Input for this task below:
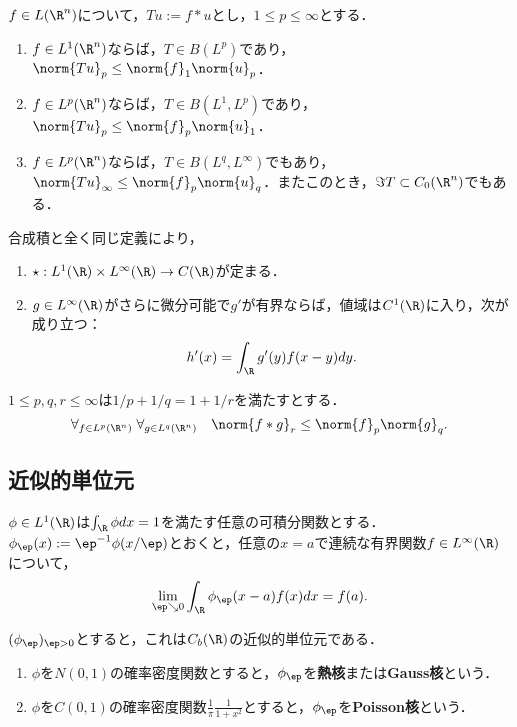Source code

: \documentclass[uplatex, dvipdfmx]{jsreport}
\begin{document}
\begin{theorem}
    $f\in L(\R^n)$について，$Tu:=f*u$とし，$1\le p\le\infty$とする．
    \begin{enumerate}
        \item $f\in L^1(\R^n)$ならば，$T\in B(L^p)$であり，$\norm{Tu}_p\le\norm{f}_1\norm{u}_p$．
        \item $f\in L^p(\R^n)$ならば，$T\in B(L^1,L^p)$であり，$\norm{Tu}_p\le\norm{f}_p\norm{u}_1$．
        \item $f\in L^p(\R^n)$ならば，$T\in B(L^q,L^\infty)$でもあり，$\norm{Tu}_\infty\le\norm{f}_p\norm{u}_q$．またこのとき，$\Im T\subset C_0(\R^n)$でもある．
    \end{enumerate}
\end{theorem}

\begin{theorem}[合成積の変種]
    合成積と全く同じ定義により，
    \begin{enumerate}
        \item $\star:L^1(\R)\times L^\infty(\R)\to C(\R)$が定まる．
        \item $g\in L^\infty(\R)$がさらに微分可能で$g'$が有界ならば，値域は$C^1(\R)$に入り，次が成り立つ：
        \[h'(x)=\int_\R g'(y)f(x-y)dy.\]
    \end{enumerate}
\end{theorem}

\begin{theorem}
    $1\le p,q,r\le\infty$は$1/p+1/q=1+1/r$を満たすとする．
    \[\forall_{f\in L^p(\R^n)}\;\forall_{g\in L^q(\R^n)}\quad\norm{f*g}_r\le\norm{f}_p\norm{g}_q.\]
\end{theorem}

\subsection{近似的単位元}

\begin{theorem}[近似的単位元の存在]
    $\phi\in L^1(\R)$は$\int_\R\phi dx=1$を満たす任意の可積分関数とする．
    $\phi_\ep(x):=\ep^{-1}\phi(x/\ep)$とおくと，任意の$x=a$で連続な有界関数$f\in L^\infty(\R)$について，
    \[\lim_{\ep\searrow0}\int_\R\phi_\ep(x-a)f(x)dx=f(a).\]
\end{theorem}
\begin{remarks}
    $(\phi_\ep)_{\ep>0}$とすると，これは$C_b(\R)$の近似的単位元である．
    \begin{enumerate}
        \item $\phi$を$N(0,1)$の確率密度関数とすると，$\phi_\ep$を\textbf{熱核}または\textbf{Gauss核}という．
        \item $\phi$を$C(0,1)$の確率密度関数$\frac{1}{\pi}\frac{1}{1+x^2}$とすると，$\phi_\ep$を\textbf{Poisson核}という．
    \end{enumerate}
\end{remarks}
\end{document}
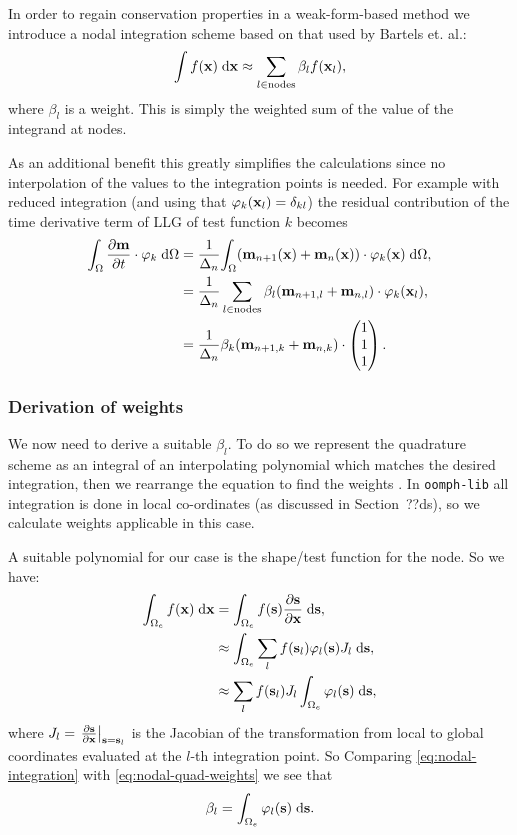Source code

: In order to regain conservation properties in a weak-form-based method we introduce a nodal integration scheme based on that used by Bartels et. al.\cite{Bartels2006}:
\begin{equation}
  \label{eq:nodal-integration}
  \int f(\mathbf{x}) {\; \text{d}} \mathbf{x} \approx \sum_{l\in \text{nodes}} \beta_l f(\mathbf{x}_l),
\end{equation}
where $\beta_l$ is a weight.
This is simply the weighted sum of the value of the integrand at nodes.

As an additional benefit this greatly simplifies the calculations since no interpolation of the values to the integration points is needed.
For example with reduced integration (and using that $\varphi_k(\mathbf{x}_l) = \delta_{kl}$) the residual contribution of the time derivative term of LLG of test function $k$ becomes
\begin{equation}
  \begin{aligned}
    {\int_{\Omega} \frac{\partial \mathbf{m}}{\partial t}\cdot \mathbf{\varphi}_k {\; \text{d}}{\Omega}} &= \frac{1}{\Delta_{n}} {\int_{\Omega} (\mathbf{m}_{n+1}(\mathbf{x}) + \mathbf{m}_{n}(\mathbf{x})) \cdot \mathbf{\varphi}_k(\mathbf{x}) {\; \text{d}} {\Omega}}, \\
    & = \frac{1}{\Delta_{n}} \sum_{l\in \text{nodes}} \beta_l (\mathbf{m}_{n+1, l} + \mathbf{m}_{n, l}) \cdot \mathbf{\varphi}_k(\mathbf{x}_l), \\
    & = \frac{1}{\Delta_{n}} \beta_k (\mathbf{m}_{n+1, k} + \mathbf{m}_{n, k}) \cdot \begin{pmatrix} 1 \\ 1 \\ 1 \end{pmatrix}.
  \end{aligned}
\end{equation}


\subsubsection{Derivation of weights}

We now need to derive a suitable $\beta_l$.
To do so we represent the quadrature scheme as an integral of an interpolating polynomial which matches the desired integration, then we rearrange the equation to find the weights \cite[pg. 480]{Kincaid2002}.
In \texttt{oomph-lib} all integration is done in local co-ordinates (as discussed in Section~??ds), so we calculate weights applicable in this case.

A suitable polynomial for our case is the shape/test function for the node.
So we have:
\begin{equation}
\label{eq:nodal-quad-weights}
  \begin{aligned}
    \int_{\Omega_e} f(\mathbf{x}) {\; \text{d}} \mathbf{x} &= \int_{\Omega_e} f({\mathbf{s}}) \frac{\partial {\mathbf{s}}}{\partial \mathbf{x}} {\; \text{d}} {\mathbf{s}}, \\
    &\approx \int_{\Omega_e} \sum_l f({\mathbf{s}}_l) \varphi_l({\mathbf{s}}) J_l {\; \text{d}} {\mathbf{s}}, \\
    &\approx  \sum_l f({\mathbf{s}}_l) J_l \int_{\Omega_e} \varphi_l({\mathbf{s}})  {\; \text{d}} {\mathbf{s}},
  \end{aligned} 
\end{equation}
where $J_l =  {\left. \frac{\partial {\mathbf{s}}}{\partial \mathbf{x}} \right|}_{{\mathbf{s}}={\mathbf{s}}_l}$ is the Jacobian of the transformation from local to global coordinates evaluated at the $l$-th integration point.
So 
Comparing \eqref{eq:nodal-integration} with \eqref{eq:nodal-quad-weights} we see that
\begin{equation}
  \beta_l =  \int_{\Omega_e} \varphi_l({\mathbf{s}})  {\; \text{d}} {\mathbf{s}}.
\end{equation}

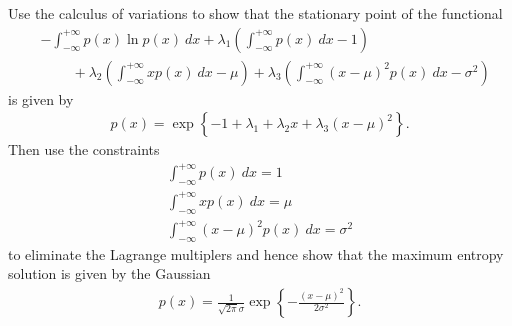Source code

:\begin{question}{1.34}
	Use the calculus of variations to show that the stationary point of the functional
	\begin{align*}
		&- \int_{-\infty}^{+\infty} p(x) \ln p(x)\ dx + \lambda_1 \left( \int_{-\infty}^{+\infty} p(x)\ dx - 1 \right)\\
		&\phantom{-}\quad + \lambda_2 \left( \int_{-\infty}^{+\infty} xp(x)\ dx - \mu \right) + \lambda_3\left( \int_{-\infty}^{+\infty} (x-\mu)^2p(x)\ dx - \sigma^2 \right)
	\end{align*}
	is given by
	\begin{align*}
		p(x) = \exp\left\{ -1 + \lambda_1 + \lambda_2x + \lambda_3(x - \mu)^2 \right\}.
	\end{align*}
	Then use the constraints
	\begin{gather*}
		\int_{-\infty}^{+\infty} p(x)\ dx = 1\\
		\int_{-\infty}^{+\infty} xp(x)\ dx = \mu\\
		\int_{-\infty}^{+\infty} (x-\mu)^2p(x)\ dx = \sigma^2
	\end{gather*}
	to eliminate the Lagrange multiplers and hence show that the maximum entropy solution is given by the Gaussian
	\begin{align*}
		p(x) = \frac{1}{\sqrt{2\pi}\sigma} \exp\left\{ -\frac{(x- \mu)^2}{2\sigma^2} \right\}.
	\end{align*}
\end{question}

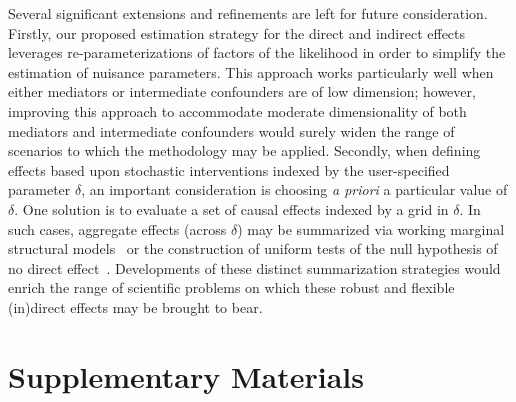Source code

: Several significant extensions and refinements are left for future
consideration. Firstly, our proposed estimation strategy for the direct and
indirect effects leverages re-parameterizations of factors of the likelihood in
order to simplify the estimation of nuisance parameters. This approach works
particularly well when either mediators or intermediate confounders are of low
dimension; however, improving this approach to accommodate moderate
dimensionality of both mediators and intermediate confounders would surely widen
the range of scenarios to which the methodology may be applied. Secondly, when
defining effects based upon stochastic interventions indexed by the
user-specified parameter $\delta$, an important consideration is choosing
\textit{a priori} a particular value of $\delta$. One solution is to evaluate
a set of causal effects indexed by a grid in $\delta$. In such cases, aggregate
effects (across $\delta$) may be summarized via working marginal structural
models~\citep[e.g.,][]{hejazi2020efficient} or the construction of uniform tests
of the null hypothesis of no direct effect~\citep[e.g.,][]{diaz2020causal}.
Developments of these distinct summarization strategies would enrich the range
of scientific problems on which these robust and flexible (in)direct effects may
be brought to bear.

\section{Supplementary Materials}\label{sm}

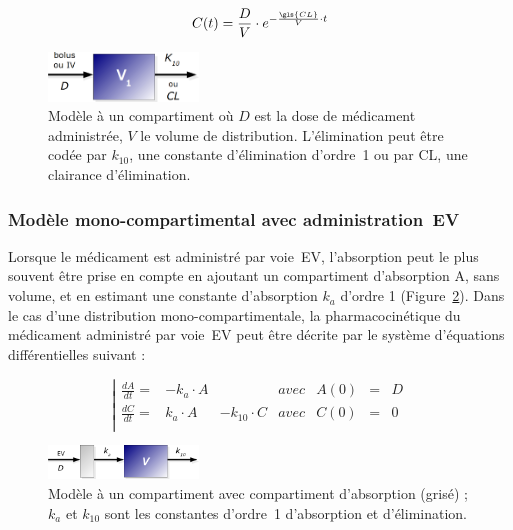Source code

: \begin{equation}
C(t) = \frac{D}{V} \cdot e^{-\frac{\gls{CL}}{V}\cdot t}
\label{eq:18}
\end{equation}

\begin{figure}[htbp]
	\centering
		\includegraphics[width=4cm]{figures/raster/FIG_2}
	\caption[Modèle à un compartiment]{Modèle à un compartiment où $D$ est la dose de médicament administrée, $V$ le volume de distribution. L'élimination peut être codée par $k_{10}$, une constante d'élimination d'ordre~1 ou par \gls{CL}, une clairance d'élimination.}
	\label{fig:2}
\end{figure}

\subsubsection{Modèle mono-compartimental avec administration~\gls{EV}}
Lorsque le médicament est administré par voie~\gls{EV}, l'absorption peut le plus souvent être prise en compte en ajoutant un compartiment d'absorption A, sans volume, et en estimant une constante d'absorption $k_{a}$ d'ordre 1 (Figure~\ref{fig:3}). Dans le cas d'une distribution mono-compartimentale, la pharmacocinétique du médicament administré par voie~\gls{EV} peut être décrite par le système d'équations différentielles suivant :


\begin{equation}
\left| \begin{matrix}
\frac{dA}{dt} = & -k_{a}\cdot A &                & avec & A(0)&=&D\\ 
\frac{dC}{dt} = &  k_{a}\cdot A & -k_{10}\cdot C & avec & C(0)&=&0\\ 
\end{matrix}\right.
\label{eq:19}
\end{equation}

\begin{figure}[htbp]
	\centering
		\includegraphics[width=4cm]{figures/raster/FIG_3}
	\caption[Modèle à un compartiment avec compartiment d'absorption]{Modèle à un compartiment avec compartiment d'absorption (grisé) ; $k_{a}$ et $k_{10}$ sont les constantes d'ordre~1 d'absorption et d'élimination.}
	\label{fig:3}
\end{figure}

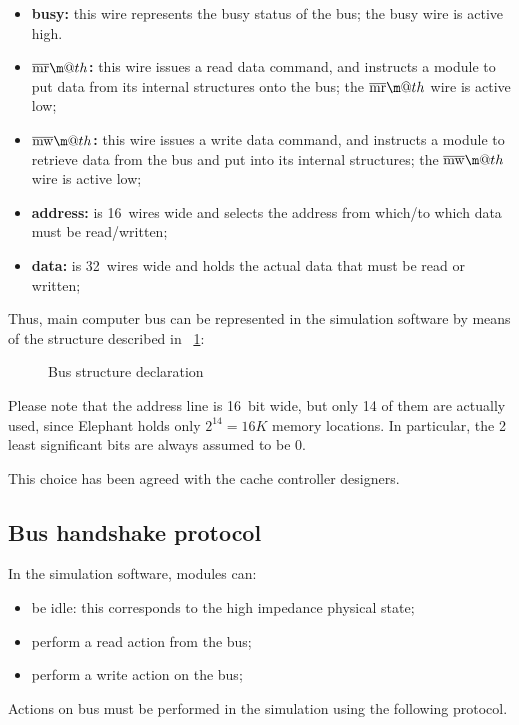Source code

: \documentclass[a4paper,12pt]{article}
\makeatletter
\newcommand*{\textoverline}[1]{$\overline{\hbox{#1}}\m@th$}
\newcommand{\memoryname}{Elephant}
\makeatother
\begin{document}
\begin{itemize}
  \item \textbf{busy:} this wire represents the busy status of the bus; the busy wire is active high.
  \item \textbf{\textoverline{mr}:} this wire issues a read data command, and instructs a module to put data from its internal structures onto the bus; the \textoverline{mr} wire is active low;
  \item \textbf{\textoverline{mw}:} this wire issues a write data command, and instructs a module to retrieve data from the bus and put into its internal structures; the \textoverline{mw} wire is active low;
  \item \textbf{address:} is 16~wires wide and selects the address from which/to which data must be read/written;
  \item \textbf{data:} is 32~wires wide and holds the actual data that must be read or written;
\end{itemize}

Thus, main computer bus can be represented in the simulation software by means of the structure described in \figurename~\ref{src:bus-h}:

\begin{figure}

\caption{Bus structure declaration}
\label{src:bus-h}
\end{figure}

Please note that the address line is 16~bit wide, but only 14 of them are actually used, since \memoryname{} holds only $2^{14} = 16K$ memory locations.
In particular, the 2 least significant bits are always assumed to be 0.

This choice has been agreed with the cache controller designers.

\subsection{Bus handshake protocol}
In the simulation software, modules can:
\begin{itemize}
  \item be idle: this corresponds to the high impedance physical state;
  \item perform a read action from the bus;
  \item perform a write action on the bus;
\end{itemize}

Actions on bus must be performed in the simulation using the following protocol.
\end{document}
End of Input for this task.
• _What you have to do_
From the listing above, repeat exactly the lines starting at the line that includes "consideration. Firstly, our" and ending at the line that includes "defining effects based", with nothing outside that span.

• _Reply to the task_
consideration. Firstly, our proposed estimation strategy for the direct and
indirect effects leverages re-parameterizations of factors of the likelihood in
order to simplify the estimation of nuisance parameters. This approach works
particularly well when either mediators or intermediate confounders are of low
dimension; however, improving this approach to accommodate moderate
dimensionality of both mediators and intermediate confounders would surely widen
the range of scenarios to which the methodology may be applied. Secondly, when
defining effects based upon stochastic interventions indexed by the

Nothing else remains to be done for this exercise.